| WHAT THIS TASK INVOLVES |
For each line below with the word "frametitle", write out a copy.

Dataset entries:
↓
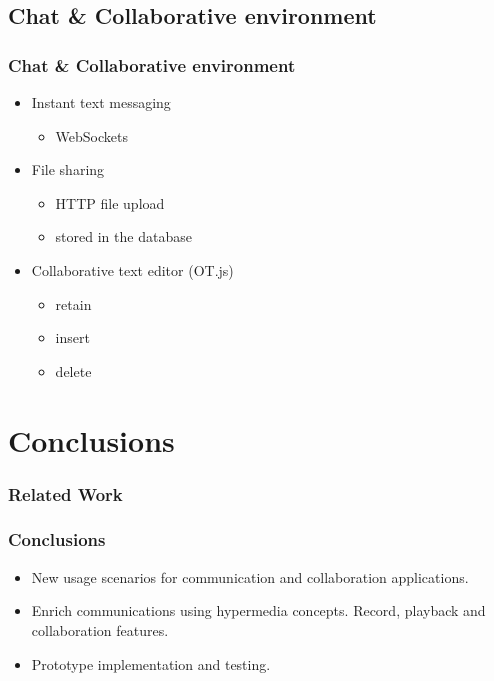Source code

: \documentclass[compress]{beamer}
\begin{document}
\subsection{Chat \& Collaborative environment}

		\begin{frame}[c]
		\frametitle{Chat \& Collaborative environment}


		\begin{itemize}
		\item Instant text messaging
			\begin{itemize}
			\item WebSockets
			\end{itemize}

		\item File sharing
			\begin{itemize}
			\item HTTP file upload
			\item stored in the database
			\end{itemize}
		
		\item Collaborative text editor (OT.js)
			\begin{itemize}
			\item retain
			\item insert
			\item delete
			\end{itemize}
		

		\end{itemize}
		

		\end{frame}



\section{Conclusions}\label{concl} %
\begin{frame}[t,shrink]
\frametitle{Related Work} 
\end{frame}

\begin{frame}[c]
		\frametitle{Conclusions}
		\begin{itemize}
\item New usage scenarios for communication and collaboration applications.
		\vfill

\item Enrich communications using hypermedia concepts. Record, playback and collaboration features.
		\vfill

\item Prototype implementation and testing.
		\end{itemize}

	\end{frame}
\end{document}

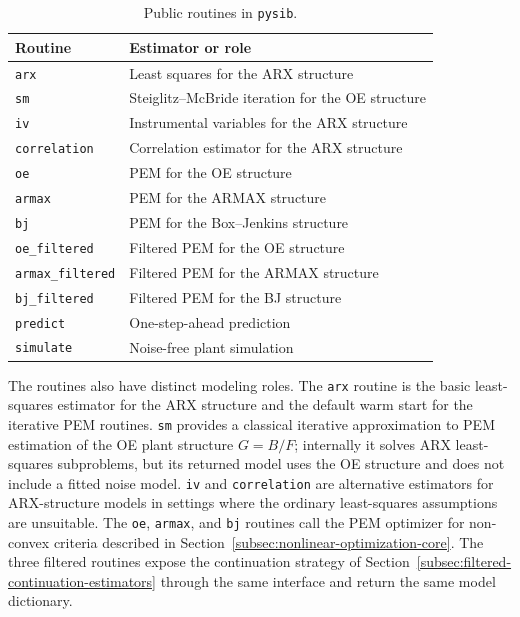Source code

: \documentclass[acmsmall,screen,review]{acmart}
\begin{document}
\begin{table}[t]
    \caption{Public routines in \texttt{pysib}.}
    \label{tab:public-api}
    \centering
    \footnotesize
    \setlength{\tabcolsep}{4pt}
    \begin{tabular}{p{}p{}}
        \toprule
        Routine & Estimator or role \\
        \midrule
        \texttt{arx} & Least squares for the ARX structure \\
        \texttt{sm} & Steiglitz--McBride iteration for the OE structure \\
        \texttt{iv} & Instrumental variables for the ARX structure \\
        \texttt{correlation} & Correlation estimator for the ARX structure \\
        \texttt{oe} & PEM for the OE structure \\
        \texttt{armax} & PEM for the ARMAX structure \\
        \texttt{bj} & PEM for the Box--Jenkins structure \\
        \texttt{oe\_filtered} & Filtered PEM for the OE structure \\
        \texttt{armax\_filtered} & Filtered PEM for the ARMAX structure \\
        \texttt{bj\_filtered} & Filtered PEM for the BJ structure \\
        \texttt{predict} & One-step-ahead prediction \\
        \texttt{simulate} & Noise-free plant simulation \\
        \bottomrule
    \end{tabular}
\end{table}

The routines also have distinct modeling roles.  The \texttt{arx} routine is
the basic least-squares estimator for the ARX structure and the default warm
start for the iterative PEM routines.  \texttt{sm} provides a classical
iterative approximation to PEM estimation of the OE plant structure \(G=B/F\);
internally it solves ARX least-squares subproblems, but its returned model uses
the OE structure and does not include a fitted noise model.  \texttt{iv} and
\texttt{correlation} are alternative estimators for ARX-structure models in
settings where the ordinary least-squares assumptions are unsuitable.
The \texttt{oe}, \texttt{armax}, and \texttt{bj} routines call the PEM
optimizer for non-convex criteria described in
Section~\ref{subsec:nonlinear-optimization-core}.
The three filtered routines expose the continuation strategy of
Section~\ref{subsec:filtered-continuation-estimators} through the same
interface and return the same model dictionary.
\end{document}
↑
| OUTPUT BELOW |
		\frametitle{Chat \& Collaborative environment}
\frametitle{Related Work} 
		\frametitle{Conclusions}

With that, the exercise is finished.